> _Task details_
In the listing below, the lines from the first through the one with "for external vendor." are to be copied word for word.

> _Data to examine_
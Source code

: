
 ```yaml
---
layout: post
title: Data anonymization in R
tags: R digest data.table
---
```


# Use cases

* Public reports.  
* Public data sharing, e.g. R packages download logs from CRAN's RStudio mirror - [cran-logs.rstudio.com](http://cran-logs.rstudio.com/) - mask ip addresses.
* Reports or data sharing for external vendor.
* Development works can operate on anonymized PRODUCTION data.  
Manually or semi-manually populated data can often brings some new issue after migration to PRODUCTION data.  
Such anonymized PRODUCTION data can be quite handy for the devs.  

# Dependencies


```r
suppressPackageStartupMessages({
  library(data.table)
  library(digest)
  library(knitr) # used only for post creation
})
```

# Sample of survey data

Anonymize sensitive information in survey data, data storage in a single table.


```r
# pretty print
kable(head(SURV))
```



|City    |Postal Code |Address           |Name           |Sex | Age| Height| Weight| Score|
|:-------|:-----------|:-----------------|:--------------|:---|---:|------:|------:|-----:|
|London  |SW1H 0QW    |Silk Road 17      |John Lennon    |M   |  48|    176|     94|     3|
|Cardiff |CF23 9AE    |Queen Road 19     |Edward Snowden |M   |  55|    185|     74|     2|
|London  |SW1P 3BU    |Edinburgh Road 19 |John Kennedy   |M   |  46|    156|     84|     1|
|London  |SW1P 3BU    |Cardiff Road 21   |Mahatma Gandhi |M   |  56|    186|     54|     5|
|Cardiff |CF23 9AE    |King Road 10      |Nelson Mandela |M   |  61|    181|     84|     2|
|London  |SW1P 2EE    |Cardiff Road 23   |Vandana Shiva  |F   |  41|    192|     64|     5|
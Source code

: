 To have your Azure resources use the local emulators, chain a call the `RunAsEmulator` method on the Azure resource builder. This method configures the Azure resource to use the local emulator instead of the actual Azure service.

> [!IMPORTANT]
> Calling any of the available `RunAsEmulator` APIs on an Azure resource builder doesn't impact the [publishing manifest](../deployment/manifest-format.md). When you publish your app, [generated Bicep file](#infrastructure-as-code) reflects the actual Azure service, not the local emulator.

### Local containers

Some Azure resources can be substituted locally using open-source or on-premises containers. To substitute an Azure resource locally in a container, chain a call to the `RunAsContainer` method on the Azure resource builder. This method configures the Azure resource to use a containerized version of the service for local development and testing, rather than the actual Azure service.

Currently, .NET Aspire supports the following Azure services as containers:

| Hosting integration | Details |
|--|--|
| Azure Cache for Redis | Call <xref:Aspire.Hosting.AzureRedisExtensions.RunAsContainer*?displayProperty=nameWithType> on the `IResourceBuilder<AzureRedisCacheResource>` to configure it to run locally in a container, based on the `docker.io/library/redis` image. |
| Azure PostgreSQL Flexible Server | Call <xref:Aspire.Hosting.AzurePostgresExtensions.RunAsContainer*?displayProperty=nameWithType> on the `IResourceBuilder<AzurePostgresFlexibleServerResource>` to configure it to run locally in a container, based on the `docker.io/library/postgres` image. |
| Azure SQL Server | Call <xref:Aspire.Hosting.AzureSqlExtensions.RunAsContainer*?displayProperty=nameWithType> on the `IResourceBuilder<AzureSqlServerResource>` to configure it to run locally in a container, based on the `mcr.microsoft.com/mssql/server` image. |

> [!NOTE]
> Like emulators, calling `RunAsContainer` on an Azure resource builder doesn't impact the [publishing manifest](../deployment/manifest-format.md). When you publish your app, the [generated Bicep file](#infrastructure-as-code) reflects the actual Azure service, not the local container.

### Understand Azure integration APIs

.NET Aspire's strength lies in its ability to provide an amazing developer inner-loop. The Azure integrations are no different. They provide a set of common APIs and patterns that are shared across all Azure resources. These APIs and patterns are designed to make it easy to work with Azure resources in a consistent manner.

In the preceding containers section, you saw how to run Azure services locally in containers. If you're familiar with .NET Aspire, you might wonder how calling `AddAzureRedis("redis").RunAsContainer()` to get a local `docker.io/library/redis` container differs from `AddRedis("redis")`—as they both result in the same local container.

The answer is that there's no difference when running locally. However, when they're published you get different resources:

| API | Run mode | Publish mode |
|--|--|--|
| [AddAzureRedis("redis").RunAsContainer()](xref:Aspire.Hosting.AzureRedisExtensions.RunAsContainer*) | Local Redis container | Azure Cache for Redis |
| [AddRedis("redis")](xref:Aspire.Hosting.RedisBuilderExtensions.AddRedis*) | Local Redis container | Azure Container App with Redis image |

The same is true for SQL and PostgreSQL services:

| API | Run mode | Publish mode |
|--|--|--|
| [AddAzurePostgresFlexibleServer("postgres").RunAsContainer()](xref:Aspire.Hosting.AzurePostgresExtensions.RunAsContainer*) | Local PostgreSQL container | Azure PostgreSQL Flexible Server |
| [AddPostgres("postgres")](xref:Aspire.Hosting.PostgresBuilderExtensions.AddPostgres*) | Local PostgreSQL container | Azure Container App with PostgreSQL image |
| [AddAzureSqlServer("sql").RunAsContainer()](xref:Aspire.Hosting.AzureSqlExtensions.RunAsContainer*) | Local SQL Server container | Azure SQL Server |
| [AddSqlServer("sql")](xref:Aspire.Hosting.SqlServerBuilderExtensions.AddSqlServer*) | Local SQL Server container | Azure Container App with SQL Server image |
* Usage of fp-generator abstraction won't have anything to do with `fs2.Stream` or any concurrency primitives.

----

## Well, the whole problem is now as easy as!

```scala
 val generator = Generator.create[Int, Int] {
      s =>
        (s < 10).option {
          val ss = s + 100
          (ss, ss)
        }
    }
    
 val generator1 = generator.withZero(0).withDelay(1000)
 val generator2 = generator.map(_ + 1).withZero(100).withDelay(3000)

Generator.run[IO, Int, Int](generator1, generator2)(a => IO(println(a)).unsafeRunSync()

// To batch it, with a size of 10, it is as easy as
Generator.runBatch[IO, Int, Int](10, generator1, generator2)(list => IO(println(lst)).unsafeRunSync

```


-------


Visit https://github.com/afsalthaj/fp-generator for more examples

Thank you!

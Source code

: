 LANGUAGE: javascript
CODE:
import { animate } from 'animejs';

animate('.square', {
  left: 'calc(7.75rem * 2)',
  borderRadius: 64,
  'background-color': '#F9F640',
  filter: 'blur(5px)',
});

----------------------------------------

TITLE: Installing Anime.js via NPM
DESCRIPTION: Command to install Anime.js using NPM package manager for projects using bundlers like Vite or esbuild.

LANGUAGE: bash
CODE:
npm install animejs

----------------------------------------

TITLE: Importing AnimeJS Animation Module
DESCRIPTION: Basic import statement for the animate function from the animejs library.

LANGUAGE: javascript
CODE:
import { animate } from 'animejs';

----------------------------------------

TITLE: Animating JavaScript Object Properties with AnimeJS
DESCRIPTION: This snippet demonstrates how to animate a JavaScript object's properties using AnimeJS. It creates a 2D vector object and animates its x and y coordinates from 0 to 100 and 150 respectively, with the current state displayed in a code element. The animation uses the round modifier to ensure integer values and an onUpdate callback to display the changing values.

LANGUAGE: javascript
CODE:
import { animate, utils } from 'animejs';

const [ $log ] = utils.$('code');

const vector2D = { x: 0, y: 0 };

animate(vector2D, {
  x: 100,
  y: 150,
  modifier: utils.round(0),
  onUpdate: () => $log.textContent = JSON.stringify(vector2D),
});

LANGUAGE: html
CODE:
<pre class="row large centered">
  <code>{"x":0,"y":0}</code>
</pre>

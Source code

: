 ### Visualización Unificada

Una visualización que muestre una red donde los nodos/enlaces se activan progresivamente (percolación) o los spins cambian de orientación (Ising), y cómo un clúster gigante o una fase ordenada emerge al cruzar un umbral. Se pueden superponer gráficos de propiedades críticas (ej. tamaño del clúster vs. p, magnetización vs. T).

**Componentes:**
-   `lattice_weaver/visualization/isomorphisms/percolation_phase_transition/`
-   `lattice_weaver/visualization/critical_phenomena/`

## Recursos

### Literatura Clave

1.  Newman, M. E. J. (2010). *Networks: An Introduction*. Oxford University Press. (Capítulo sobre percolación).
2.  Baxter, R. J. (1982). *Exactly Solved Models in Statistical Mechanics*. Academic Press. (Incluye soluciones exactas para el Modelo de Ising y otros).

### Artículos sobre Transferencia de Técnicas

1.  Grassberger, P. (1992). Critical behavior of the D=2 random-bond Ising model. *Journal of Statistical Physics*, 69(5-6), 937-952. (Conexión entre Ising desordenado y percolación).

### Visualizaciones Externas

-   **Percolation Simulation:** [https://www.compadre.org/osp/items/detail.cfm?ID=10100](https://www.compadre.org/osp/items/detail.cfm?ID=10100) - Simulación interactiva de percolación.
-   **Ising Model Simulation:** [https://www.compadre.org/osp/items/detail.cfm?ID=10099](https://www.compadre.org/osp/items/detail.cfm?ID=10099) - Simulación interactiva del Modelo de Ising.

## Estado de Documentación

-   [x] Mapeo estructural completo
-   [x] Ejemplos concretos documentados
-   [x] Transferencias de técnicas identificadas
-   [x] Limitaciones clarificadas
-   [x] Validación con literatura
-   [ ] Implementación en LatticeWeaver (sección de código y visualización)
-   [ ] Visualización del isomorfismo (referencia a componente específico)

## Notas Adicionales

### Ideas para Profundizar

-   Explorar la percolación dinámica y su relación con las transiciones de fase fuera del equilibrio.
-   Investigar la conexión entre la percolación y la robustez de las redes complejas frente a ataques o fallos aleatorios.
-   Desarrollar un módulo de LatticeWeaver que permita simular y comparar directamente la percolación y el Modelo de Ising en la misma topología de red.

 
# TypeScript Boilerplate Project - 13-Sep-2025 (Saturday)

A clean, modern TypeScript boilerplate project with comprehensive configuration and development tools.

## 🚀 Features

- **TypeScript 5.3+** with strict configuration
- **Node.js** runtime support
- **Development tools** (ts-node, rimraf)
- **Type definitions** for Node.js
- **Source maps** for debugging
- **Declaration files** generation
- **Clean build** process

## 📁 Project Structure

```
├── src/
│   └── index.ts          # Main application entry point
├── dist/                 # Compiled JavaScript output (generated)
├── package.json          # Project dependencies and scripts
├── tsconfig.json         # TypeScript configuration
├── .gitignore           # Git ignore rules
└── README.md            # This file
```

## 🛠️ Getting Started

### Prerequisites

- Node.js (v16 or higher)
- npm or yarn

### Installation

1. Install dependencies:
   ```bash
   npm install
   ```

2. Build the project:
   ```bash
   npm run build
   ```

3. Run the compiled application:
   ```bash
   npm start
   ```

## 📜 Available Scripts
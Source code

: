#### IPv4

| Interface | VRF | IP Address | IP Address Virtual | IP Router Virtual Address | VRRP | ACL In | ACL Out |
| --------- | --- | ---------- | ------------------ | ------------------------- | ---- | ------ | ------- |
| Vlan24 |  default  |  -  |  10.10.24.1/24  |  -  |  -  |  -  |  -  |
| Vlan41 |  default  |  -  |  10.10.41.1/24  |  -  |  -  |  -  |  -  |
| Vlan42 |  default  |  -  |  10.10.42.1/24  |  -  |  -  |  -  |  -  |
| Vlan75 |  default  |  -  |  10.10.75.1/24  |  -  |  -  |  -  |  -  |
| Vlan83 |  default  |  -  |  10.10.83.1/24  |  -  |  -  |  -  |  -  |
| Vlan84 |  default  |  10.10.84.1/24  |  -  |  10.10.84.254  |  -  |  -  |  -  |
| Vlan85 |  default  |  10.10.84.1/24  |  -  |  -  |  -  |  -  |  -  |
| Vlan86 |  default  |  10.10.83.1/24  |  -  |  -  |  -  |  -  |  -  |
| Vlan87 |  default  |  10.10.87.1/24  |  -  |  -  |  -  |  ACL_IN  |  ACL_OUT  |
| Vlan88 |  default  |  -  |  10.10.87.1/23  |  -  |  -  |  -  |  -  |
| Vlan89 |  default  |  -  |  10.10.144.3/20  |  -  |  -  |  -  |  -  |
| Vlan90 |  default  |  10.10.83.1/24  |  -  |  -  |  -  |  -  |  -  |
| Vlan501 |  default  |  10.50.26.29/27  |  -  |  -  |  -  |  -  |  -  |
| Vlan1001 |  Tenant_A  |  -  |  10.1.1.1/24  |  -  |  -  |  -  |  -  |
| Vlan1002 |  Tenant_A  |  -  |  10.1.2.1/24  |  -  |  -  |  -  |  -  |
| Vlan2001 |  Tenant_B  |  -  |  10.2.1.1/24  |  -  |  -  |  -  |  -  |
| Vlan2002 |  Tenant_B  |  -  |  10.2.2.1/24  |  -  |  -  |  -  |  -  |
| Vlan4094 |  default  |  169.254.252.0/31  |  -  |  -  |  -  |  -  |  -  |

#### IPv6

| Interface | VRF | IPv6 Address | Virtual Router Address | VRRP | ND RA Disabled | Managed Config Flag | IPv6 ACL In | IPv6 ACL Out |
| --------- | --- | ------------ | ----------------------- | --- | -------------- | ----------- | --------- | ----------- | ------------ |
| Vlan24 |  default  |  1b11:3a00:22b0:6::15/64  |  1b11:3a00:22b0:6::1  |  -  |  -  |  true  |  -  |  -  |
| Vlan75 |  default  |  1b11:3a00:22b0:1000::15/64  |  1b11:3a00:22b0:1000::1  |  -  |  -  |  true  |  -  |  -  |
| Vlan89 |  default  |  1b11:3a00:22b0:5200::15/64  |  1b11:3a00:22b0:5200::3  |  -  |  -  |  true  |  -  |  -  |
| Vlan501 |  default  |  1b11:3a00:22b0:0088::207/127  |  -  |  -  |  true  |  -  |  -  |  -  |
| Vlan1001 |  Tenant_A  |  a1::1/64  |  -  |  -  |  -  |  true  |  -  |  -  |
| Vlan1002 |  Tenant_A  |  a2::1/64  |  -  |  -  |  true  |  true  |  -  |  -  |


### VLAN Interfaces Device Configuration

> _Answer area_
Source code

:
 ```yaml
---
layout: post
title: Data anonymization in R
tags: R digest data.table
---
```


# Use cases

* Public reports.  
* Public data sharing, e.g. R packages download logs from CRAN's RStudio mirror - [cran-logs.rstudio.com](http://cran-logs.rstudio.com/) - mask ip addresses.
* Reports or data sharing for external vendor.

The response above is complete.